Mike Wilson is the Outreach Coordinator for Harris County Department of Education, CASE Program and host the Making After School Cool Podcast. He lives in Texas with his wife and two teenage daughters.
Jenny Woo’s Parenting Statement
I believe that first and foremost, the purpose of parenting is to ensure physical security and psychological safety for my children. To parent is to cultivate a nurturing environment that encourages children to engage in the messy discovery of the self and the outside world. As both a parent and an educator, my goal is to guide my children to become creative, compassionate, wise, purposeful, and productive contributors to society.
A confident parent listens before speaking. A confident parent is secure with who he/she is and is not, and is not afraid to role model vulnerability and admit when wrong. The confident parent is aware of what they need and what their children need, and the differences in between. A confident parent also mindfully navigates and diffuses the expectations, pressures, and lures of the external world, for themselves and their children.
Jenny Woo is a Harvard-trained educator, TEDx speaker, and founder/CEO of Mind Brain Parenting and creator of “52 Essential Conversations” and more card games teaching social and emotional learning.

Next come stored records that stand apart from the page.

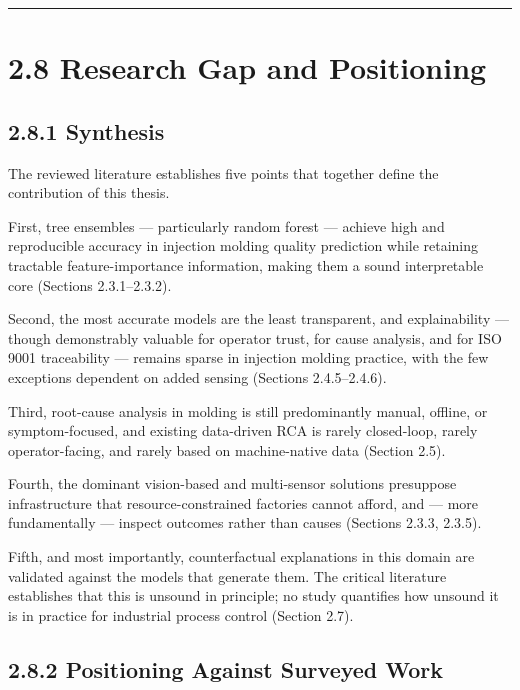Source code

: \begin{center}\rule{0.5\linewidth}{0.5pt}\end{center}

\hypertarget{research-gap-and-positioning}{%
\section{2.8 Research Gap and Positioning}\label{research-gap-and-positioning}}

\hypertarget{synthesis}{%
\subsection{2.8.1 Synthesis}\label{synthesis}}

The reviewed literature establishes five points that together define the contribution of this thesis.

First, tree ensembles --- particularly random forest --- achieve high and reproducible accuracy in injection molding quality prediction while retaining tractable feature-importance information, making them a sound interpretable core (Sections 2.3.1--2.3.2).

Second, the most accurate models are the least transparent, and explainability --- though demonstrably valuable for operator trust, for cause analysis, and for ISO 9001 traceability --- remains sparse in injection molding practice, with the few exceptions dependent on added sensing (Sections 2.4.5--2.4.6).

Third, root-cause analysis in molding is still predominantly manual, offline, or symptom-focused, and existing data-driven RCA is rarely closed-loop, rarely operator-facing, and rarely based on machine-native data (Section 2.5).

Fourth, the dominant vision-based and multi-sensor solutions presuppose infrastructure that resource-constrained factories cannot afford, and --- more fundamentally --- inspect outcomes rather than causes (Sections 2.3.3, 2.3.5).

Fifth, and most importantly, counterfactual explanations in this domain are validated against the models that generate them. The critical literature establishes that this is unsound in principle; no study quantifies how unsound it is in practice for industrial process control (Section 2.7).

\hypertarget{positioning-against-surveyed-work}{%
\subsection{2.8.2 Positioning Against Surveyed Work}\label{positioning-against-surveyed-work}}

She lives in northern California with her husband and three children.
Want to learn more about the members of this incredible Confident Parents team? Check out their bios on the site!
You’ll be reading articles from each of them throughout the year on the most relevant topics — what they are wrestling with and attempting to learn and promote in their own family lives.
As we read in the daily news the importance of social and emotional well-being of our children and the adults who love them, I can’t think of a more important way for our contribution to evolve through this group of caring, committed parents who will bring their expertise to lead our dialogue and contribute to our growth.

So needed. Help for parents should be one of our top priorities in this very difficult time.And several perspectives only adds to the value.
Thank you! I couldn’t agree more!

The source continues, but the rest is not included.